━━ EXERCISE DATA ━━

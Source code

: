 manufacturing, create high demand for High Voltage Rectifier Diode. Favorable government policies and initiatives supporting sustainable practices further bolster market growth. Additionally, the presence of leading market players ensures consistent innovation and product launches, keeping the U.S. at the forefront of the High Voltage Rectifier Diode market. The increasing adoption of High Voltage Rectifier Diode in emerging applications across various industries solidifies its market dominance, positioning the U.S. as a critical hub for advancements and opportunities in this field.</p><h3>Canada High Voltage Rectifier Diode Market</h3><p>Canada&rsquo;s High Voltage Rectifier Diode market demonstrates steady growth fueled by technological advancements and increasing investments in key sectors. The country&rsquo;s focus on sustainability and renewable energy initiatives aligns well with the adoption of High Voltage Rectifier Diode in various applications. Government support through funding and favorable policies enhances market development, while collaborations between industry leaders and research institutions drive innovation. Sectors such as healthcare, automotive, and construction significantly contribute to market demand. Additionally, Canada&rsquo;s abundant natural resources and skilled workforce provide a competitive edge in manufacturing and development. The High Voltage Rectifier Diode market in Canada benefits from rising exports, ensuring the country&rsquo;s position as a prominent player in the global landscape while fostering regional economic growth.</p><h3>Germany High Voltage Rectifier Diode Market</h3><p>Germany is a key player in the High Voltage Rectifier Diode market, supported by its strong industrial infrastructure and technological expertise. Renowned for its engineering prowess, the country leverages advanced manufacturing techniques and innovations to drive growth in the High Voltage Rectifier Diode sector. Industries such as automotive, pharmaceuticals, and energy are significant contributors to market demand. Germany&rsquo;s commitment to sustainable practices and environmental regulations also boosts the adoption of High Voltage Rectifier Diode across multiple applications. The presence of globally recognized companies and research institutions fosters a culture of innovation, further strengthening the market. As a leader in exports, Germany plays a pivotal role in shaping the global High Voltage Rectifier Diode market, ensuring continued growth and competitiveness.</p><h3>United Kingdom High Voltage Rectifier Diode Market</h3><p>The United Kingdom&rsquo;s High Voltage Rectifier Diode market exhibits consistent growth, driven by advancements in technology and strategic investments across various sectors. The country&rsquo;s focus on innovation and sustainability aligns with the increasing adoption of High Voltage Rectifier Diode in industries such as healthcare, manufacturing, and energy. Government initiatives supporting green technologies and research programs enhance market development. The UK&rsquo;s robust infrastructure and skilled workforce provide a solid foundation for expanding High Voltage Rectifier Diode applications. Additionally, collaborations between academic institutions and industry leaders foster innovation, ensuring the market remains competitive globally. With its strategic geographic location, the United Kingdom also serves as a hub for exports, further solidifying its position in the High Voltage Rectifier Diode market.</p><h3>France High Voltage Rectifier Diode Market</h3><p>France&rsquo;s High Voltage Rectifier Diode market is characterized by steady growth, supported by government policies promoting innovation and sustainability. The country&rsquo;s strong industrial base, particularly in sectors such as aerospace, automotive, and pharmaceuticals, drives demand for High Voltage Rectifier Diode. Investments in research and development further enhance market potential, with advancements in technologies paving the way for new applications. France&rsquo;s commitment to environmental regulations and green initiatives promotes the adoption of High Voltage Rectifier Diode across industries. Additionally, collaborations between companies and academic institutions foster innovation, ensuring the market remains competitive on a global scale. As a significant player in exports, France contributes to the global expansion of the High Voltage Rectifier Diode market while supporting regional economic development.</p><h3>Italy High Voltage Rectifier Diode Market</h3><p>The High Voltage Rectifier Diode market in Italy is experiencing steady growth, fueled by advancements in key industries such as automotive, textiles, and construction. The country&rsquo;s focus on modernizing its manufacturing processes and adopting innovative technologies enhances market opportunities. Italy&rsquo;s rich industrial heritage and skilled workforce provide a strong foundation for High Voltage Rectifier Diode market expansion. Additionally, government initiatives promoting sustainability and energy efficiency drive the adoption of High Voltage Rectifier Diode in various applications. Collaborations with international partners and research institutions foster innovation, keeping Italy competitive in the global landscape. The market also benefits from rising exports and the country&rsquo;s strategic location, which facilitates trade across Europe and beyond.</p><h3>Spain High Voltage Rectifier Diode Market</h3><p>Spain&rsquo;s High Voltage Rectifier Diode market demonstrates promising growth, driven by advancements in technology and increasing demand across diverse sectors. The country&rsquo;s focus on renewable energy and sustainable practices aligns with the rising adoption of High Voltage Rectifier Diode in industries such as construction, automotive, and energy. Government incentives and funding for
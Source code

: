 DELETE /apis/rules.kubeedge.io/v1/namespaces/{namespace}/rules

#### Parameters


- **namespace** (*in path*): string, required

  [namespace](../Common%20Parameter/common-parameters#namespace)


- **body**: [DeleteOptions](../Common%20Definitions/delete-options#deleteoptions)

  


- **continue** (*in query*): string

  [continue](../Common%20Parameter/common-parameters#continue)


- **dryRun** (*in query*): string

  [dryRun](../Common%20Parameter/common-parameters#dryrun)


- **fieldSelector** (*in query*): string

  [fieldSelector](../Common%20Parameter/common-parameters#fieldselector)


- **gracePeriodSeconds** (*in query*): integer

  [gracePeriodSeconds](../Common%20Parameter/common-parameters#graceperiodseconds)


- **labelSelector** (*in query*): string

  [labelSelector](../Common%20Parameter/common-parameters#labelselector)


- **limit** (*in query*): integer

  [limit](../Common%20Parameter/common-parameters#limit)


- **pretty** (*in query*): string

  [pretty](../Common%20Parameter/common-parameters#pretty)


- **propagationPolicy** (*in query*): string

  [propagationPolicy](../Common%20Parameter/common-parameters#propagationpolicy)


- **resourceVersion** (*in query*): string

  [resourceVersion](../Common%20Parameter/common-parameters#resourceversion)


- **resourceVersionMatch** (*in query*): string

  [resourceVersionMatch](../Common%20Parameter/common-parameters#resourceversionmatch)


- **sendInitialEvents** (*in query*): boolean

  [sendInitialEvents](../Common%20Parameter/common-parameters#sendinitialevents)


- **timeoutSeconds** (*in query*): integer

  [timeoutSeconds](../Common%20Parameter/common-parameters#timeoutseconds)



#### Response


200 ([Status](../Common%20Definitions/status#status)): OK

━━━
━━ EXERCISE DATA ━━

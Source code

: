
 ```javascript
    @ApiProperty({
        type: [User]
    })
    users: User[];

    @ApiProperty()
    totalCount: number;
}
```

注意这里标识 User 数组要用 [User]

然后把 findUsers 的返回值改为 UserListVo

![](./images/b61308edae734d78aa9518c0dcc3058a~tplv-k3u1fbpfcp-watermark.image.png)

━━━
━━ EXERCISE DATA ━━

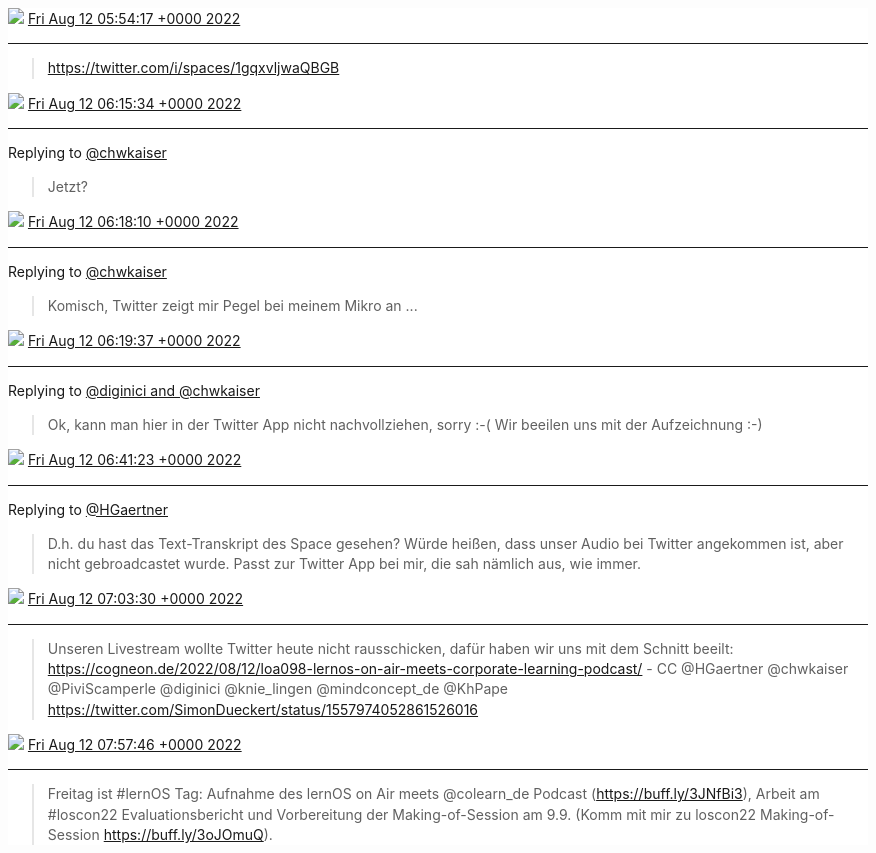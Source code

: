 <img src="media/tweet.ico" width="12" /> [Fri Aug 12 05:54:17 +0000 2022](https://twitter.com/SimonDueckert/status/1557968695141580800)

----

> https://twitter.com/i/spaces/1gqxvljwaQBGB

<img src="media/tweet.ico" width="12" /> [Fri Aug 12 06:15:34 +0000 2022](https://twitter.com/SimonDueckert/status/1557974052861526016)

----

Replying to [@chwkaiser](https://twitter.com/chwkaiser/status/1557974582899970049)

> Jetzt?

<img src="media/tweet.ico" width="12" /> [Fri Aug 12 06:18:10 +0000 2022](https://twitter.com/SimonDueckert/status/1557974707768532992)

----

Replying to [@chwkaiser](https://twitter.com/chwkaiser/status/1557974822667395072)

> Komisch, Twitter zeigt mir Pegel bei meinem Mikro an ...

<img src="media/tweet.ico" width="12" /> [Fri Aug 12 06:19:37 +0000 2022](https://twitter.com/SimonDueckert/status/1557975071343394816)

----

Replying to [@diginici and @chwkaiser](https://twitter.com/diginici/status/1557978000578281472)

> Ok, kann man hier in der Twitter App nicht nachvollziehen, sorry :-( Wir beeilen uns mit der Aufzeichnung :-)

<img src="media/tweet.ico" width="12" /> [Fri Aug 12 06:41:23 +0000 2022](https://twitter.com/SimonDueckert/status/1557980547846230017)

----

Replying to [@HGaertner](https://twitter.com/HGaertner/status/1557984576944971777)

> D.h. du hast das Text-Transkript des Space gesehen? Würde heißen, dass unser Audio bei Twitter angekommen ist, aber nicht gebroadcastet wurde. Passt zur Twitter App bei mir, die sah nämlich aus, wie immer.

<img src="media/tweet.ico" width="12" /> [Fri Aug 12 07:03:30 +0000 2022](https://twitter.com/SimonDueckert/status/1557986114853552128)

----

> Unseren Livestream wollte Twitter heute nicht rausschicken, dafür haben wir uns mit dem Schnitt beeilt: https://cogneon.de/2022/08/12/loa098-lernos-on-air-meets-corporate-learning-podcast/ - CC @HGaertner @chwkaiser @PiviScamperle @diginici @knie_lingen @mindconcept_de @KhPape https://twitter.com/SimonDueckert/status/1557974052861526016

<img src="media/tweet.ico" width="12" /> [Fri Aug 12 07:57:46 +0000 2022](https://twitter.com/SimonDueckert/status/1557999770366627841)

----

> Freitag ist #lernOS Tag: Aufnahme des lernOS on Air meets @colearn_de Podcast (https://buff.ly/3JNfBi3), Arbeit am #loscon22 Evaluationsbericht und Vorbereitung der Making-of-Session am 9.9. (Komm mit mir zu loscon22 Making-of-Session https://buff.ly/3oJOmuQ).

━━━

[WORK INSTRUCTION] Where a line in the records above contains the word "string", include it in the count; state the total and nothing more.

[ANSWER SECTION] 9